For the historical study of the life of Jesus the first landmark which it offers is the work of Hess, which appeared in 1768
|November 24, 2011||Posted by webmaster under All text of Schweitzer Quest Jesus, chapter three||
The temporal limits of this half-and-half rationalism are difficult to define. For the historical study of the life of Jesus the first landmark which it offers is the work of Hess, which appeared in 1768. But it held its ground for a long time side by side with rationalism proper, which failed to drive it from the field. A seventh edition of Hess’s Life of Jesus appeared as late as 1823; while a fifth edition of Reinhard’s work saw the light in 1830. And when Strauss struck the death-blow of out-and-out rationalism, the half-and-half rationalism did not perish with it, but allied itself with the neo-supernaturalism which Strauss’s treatment of the life of Jesus had called into being; and it still prolongs an obscure existence in a certain section of conservative literature, though it has lost its best characteristics, its simple-mindedness and honesty.
These older rationalistic Lives of Jesus are, from the aesthetic point of view, among the least pleasing of all theological productions. The sentimentality of the portraiture is boundless. Boundless, also, and still more objectionable, is the want of respect for the language of Jesus. He must speak in a rational and modern fashion, and accordingly all His utterances are reproduced in a style of the most polite modernity. None of the speeches are allowed to stand as they were spoken; they are taken to pieces, paraphrased, and expanded, and sometimes, with the view of making them really lively, they are recast in the mould of a freely invented dialogue. In all these Lives of Jesus, not a single one of His sayings retains its authentic form.

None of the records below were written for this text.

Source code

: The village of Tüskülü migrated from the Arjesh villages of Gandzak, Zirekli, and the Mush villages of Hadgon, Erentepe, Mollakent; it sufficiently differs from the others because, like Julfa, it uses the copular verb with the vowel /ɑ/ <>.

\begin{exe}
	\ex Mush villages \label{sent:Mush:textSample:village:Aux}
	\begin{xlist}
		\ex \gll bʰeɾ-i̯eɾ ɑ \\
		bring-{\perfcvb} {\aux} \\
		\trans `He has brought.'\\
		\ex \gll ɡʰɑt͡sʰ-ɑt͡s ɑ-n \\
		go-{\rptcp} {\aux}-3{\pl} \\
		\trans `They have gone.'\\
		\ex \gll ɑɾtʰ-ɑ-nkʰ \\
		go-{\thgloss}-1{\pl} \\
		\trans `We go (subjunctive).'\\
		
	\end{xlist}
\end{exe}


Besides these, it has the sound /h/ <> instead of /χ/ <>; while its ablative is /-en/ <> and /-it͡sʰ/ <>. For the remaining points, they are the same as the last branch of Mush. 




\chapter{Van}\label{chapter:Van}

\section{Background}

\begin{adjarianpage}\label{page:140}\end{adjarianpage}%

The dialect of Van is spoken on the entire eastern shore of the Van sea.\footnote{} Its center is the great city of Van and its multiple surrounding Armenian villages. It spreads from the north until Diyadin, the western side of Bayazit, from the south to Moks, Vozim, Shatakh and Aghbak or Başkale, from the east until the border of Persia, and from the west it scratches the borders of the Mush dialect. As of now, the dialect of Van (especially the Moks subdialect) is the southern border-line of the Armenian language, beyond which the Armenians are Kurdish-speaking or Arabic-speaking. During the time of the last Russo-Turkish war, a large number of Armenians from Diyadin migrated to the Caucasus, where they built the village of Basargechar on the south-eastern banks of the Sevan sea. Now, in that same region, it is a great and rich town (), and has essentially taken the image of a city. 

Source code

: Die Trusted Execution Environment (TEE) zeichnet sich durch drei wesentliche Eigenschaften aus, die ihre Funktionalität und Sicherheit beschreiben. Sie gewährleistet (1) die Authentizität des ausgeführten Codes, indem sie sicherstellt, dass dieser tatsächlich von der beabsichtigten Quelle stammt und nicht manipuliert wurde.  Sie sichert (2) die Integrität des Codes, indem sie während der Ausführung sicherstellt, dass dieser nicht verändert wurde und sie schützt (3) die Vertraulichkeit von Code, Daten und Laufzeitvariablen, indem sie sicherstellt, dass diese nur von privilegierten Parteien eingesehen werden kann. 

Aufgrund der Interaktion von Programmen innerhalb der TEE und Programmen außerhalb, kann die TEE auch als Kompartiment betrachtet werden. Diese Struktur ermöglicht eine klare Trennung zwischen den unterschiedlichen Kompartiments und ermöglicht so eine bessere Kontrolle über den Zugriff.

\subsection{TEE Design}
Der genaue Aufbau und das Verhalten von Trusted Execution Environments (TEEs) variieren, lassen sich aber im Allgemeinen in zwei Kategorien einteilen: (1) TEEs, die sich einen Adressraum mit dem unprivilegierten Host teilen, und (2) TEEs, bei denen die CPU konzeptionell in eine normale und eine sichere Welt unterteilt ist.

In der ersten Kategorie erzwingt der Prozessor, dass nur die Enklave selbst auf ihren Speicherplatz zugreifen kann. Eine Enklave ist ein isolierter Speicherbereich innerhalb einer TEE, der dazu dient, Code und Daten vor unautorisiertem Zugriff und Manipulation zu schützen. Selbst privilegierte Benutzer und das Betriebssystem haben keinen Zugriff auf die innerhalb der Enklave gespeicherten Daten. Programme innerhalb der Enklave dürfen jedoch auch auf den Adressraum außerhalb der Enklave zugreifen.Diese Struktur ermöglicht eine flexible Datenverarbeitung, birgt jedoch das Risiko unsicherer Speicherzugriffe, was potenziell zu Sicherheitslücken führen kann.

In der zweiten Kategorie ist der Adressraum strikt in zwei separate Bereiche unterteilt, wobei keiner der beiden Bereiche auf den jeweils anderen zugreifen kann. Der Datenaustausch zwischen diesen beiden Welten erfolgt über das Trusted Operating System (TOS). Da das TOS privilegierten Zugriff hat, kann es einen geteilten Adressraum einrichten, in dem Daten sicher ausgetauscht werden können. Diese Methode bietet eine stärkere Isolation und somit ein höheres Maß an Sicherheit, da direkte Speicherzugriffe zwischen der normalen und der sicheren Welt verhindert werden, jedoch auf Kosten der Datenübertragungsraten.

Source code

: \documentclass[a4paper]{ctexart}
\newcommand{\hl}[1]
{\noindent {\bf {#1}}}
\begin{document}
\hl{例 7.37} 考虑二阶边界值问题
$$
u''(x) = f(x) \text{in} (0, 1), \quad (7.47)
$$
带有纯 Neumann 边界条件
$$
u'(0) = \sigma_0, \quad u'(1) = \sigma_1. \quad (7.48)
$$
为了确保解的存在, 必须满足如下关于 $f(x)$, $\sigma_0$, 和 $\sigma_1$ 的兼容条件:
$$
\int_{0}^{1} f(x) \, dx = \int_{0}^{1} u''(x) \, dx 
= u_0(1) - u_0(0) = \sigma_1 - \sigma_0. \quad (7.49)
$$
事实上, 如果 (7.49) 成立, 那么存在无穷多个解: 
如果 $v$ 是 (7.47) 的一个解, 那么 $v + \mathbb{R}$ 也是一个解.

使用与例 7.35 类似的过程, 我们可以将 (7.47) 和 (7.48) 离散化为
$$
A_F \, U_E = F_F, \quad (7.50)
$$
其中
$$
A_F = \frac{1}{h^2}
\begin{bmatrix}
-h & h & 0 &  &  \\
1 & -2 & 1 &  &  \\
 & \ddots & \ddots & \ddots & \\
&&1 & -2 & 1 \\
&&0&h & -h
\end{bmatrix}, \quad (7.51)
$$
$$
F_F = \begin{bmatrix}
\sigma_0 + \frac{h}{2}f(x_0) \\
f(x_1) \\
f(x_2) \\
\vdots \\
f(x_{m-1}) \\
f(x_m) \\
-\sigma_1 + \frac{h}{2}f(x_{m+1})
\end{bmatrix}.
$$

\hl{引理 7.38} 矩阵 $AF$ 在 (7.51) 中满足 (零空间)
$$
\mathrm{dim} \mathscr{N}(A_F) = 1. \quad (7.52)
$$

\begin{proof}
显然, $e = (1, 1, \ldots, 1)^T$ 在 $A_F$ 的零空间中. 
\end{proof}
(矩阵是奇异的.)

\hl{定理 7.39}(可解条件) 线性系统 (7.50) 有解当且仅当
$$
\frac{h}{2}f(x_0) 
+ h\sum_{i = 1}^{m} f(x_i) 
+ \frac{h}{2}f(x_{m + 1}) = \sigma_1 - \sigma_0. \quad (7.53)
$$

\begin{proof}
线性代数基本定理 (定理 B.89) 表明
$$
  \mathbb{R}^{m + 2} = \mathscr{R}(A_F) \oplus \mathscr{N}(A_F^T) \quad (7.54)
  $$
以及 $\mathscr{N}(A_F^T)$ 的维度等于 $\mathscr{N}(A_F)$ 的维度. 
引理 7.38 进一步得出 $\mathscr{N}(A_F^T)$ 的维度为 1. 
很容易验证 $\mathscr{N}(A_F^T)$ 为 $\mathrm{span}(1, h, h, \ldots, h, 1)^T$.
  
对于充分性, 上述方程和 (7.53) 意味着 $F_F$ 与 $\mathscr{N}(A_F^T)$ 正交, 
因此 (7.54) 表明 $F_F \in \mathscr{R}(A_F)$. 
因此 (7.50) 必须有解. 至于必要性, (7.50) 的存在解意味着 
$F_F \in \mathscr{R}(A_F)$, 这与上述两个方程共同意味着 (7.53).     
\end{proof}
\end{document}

And yet we must not be unjust to these writers. What they aimed at was to bring Jesus near to their own time, and in so doing they became the pioneers of the historical study of His life. The defects of their work in regard to aesthetic feeling and historical grasp are outweighed by the attractiveness of the purposeful, unprejudiced thinking which here awakens, stretches itself, and begins to move with freedom.
Johann Jakob Hess was born in 1741 and died in 1828. After working as a curate for seventeen years he became one of the assistant clergy at the Frauminster at Zurich, and later “Antistes,” president, of the cantonal synod. In this capacity he guided the destinies of the Church in Zurich safely through the troublous times of the Revolution. He was not a deep thinker, but was well read and not without ability. As a man, he did splendid work.
His Life of Jesus still keeps largely to the lines of a paraphrase of the Gospels; indeed, he calls it a paraphrasing history. It is based upon a harmonising combination of the four Gospels. The matter of the Synoptic narratives is, as in all the Lives of Jesus prior to Strauss—with the sole exception of Herder’s—fitted more or less arbitrarily into the intervals between the Passovers in the fourth Gospel.
In regard to miracles, he admits that these are a stumblingblock. But they are essential to the Gospel narrative and to revelation; had Jesus been only a moral teacher and not the Son of God they would not have been necessary. We must be careful, however, not to prize miracles for their own sake, but to look primarily to their ethical teaching. It was, he remarks, the mistake of the Jews to regard all the acts of Jesus solely from the point of view of their strange and miraculous character, and to forget their moral teaching; whereas we, from distaste for miracle as such, run the risk of excluding from the Gospel history events which are bound up with the Gospel revelation.